Featuring a grey-white color, tungsten is a versatile metal that’s used in a wide range of applications. It’s strong, conductive and exhibits many other properties that make it an attractive choice of metal. Even if you’re familiar with tungsten, though, there are probably some things you don’t know about. Below are five fun facts about tungsten.
#1) Highest Melting Point of All Metals
You might be surprised to learn that tungsten has the highest melting point of all metals. Like all metals, it will melt when exposed to enough heat. With a melting point of over 3,000 degrees Fahrenheit, however, it takes more heat to melt tungsten than any other metal on the planet. To put that number into perspective, the melting point of aluminum is just 1,221 degrees Fahrenheit.
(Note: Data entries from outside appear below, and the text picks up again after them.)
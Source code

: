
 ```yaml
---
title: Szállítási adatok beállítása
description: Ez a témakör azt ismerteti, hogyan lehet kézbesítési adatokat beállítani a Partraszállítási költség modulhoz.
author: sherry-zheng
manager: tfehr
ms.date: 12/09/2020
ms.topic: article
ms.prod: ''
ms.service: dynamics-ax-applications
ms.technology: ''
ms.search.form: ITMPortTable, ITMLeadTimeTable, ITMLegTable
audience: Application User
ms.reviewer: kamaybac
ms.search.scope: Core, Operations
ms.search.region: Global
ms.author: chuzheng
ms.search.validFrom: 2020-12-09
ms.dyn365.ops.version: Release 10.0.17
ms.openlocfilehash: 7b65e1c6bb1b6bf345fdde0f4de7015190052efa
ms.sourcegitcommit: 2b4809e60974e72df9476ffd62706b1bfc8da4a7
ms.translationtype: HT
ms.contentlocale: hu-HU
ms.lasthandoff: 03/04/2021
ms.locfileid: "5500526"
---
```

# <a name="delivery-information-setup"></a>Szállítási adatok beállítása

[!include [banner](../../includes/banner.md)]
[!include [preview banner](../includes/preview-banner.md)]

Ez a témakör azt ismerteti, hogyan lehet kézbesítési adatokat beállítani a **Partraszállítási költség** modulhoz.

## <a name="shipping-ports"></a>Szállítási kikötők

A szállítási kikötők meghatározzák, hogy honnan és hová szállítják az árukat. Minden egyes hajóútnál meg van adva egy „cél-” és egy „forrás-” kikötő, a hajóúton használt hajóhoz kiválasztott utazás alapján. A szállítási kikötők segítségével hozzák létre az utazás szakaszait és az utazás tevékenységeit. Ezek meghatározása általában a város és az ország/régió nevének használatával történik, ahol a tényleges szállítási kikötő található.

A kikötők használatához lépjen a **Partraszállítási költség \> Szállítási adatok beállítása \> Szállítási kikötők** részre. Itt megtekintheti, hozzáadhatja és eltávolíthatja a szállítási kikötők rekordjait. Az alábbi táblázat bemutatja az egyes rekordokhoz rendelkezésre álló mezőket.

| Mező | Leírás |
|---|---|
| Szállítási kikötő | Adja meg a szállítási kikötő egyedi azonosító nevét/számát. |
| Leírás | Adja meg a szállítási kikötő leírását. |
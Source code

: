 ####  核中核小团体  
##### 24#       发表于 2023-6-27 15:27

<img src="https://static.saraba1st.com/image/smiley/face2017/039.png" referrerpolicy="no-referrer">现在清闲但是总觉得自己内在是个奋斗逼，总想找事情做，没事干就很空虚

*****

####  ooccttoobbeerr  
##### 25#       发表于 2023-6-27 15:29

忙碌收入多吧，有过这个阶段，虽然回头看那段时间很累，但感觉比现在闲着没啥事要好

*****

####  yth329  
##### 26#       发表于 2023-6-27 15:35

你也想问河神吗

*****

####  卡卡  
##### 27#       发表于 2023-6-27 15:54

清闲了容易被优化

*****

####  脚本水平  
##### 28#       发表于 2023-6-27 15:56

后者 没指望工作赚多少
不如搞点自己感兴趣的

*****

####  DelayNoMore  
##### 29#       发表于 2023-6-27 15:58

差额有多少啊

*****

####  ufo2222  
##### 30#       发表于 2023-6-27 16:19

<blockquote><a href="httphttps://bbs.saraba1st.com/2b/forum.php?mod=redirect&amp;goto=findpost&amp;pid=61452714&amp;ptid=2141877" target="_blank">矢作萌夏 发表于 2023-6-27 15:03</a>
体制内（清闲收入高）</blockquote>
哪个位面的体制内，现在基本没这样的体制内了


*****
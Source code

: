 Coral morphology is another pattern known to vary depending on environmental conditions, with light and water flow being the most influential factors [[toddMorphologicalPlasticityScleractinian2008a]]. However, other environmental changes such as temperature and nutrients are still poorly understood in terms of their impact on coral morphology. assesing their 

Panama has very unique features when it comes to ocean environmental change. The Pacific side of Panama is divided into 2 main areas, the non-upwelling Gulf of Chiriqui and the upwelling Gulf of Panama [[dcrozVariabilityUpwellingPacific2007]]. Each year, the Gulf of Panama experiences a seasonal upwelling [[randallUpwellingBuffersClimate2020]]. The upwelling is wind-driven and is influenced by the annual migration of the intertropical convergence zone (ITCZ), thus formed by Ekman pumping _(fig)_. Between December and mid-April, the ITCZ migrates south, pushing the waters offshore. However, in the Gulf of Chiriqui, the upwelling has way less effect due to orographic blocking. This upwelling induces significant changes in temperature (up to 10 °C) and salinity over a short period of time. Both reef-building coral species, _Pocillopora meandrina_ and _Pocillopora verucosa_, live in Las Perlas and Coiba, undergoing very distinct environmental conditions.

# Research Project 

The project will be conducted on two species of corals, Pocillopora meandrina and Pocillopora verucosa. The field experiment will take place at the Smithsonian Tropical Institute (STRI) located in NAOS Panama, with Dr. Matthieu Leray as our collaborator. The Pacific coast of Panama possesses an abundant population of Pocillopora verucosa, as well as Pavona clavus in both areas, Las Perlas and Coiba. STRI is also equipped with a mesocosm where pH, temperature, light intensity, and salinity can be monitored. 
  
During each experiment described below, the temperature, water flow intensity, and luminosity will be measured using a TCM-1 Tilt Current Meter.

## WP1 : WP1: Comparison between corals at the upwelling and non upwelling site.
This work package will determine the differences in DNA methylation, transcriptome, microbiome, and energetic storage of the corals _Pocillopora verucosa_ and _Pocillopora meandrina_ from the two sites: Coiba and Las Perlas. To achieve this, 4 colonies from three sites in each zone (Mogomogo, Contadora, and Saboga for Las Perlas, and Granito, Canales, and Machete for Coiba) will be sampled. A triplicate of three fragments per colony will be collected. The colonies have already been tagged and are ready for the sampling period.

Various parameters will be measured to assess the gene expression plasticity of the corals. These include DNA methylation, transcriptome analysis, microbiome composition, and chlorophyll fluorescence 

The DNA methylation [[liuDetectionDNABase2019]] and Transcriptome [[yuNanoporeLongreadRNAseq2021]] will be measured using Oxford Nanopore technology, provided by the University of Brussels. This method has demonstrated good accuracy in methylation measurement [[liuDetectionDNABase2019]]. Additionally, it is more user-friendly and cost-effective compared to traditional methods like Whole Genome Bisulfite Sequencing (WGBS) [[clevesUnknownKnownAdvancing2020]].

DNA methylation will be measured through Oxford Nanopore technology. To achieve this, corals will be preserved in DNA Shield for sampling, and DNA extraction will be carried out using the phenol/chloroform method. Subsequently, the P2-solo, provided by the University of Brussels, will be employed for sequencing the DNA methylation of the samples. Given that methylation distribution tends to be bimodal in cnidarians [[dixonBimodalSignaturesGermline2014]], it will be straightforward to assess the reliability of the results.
#2) Highest Tensile Strength
Not only does tungsten have the highest melting point of all metals, but it also has the highest tensile strength. Tensile strength, of course, refers to a material’s ability to withstand force or pressure without breaking. Tungsten has a tensile strength of about 50,000 to 60,000 pounds per square inches (PSI), which is more than any other material. Unless it’s exposed to 60,000 PSI or more, it shouldn’t break.
#3) Used in Light Bulbs
Tungsten is frequently used in light bulbs where it serves as the filament for their heating elements. Incandescent light bulbs, for instance, often feature a tungsten-based filament. When activated, the tungsten filament heats up, thereby producing light. Tungsten works well in light bulb filament because of its highly conductive properties. it’s able to easily conduct electricity, which is responsible for creating light. As electricity flows through the tungsten filament, the light bulb illuminates.
#4) Used in Alloys
Tungsten is also used in the production of many alloys. A common example is high-speed steel. Depending on the particularly type, high-speed steel may contain anywhere from 10% to 20% tungsten, with the remaining material consisting of iron and carbon. Tungsten is ideal for use in alloys because of its high tensile strength. When added to an otherwise soft or weak metal, it creates a new and stronger alloy.
#5) Substitution for Gold
Finally, tungsten is often used as a substitution for gold. It has a similar tungsten, allowing it to mimic the physical properties of gold. With that said, tungsten is significantly harder than gold, which makes it an even more desirable material for jewelry. Therefore, jewelers often use tungsten to create rings, necklaces and other jewelry instead of gold.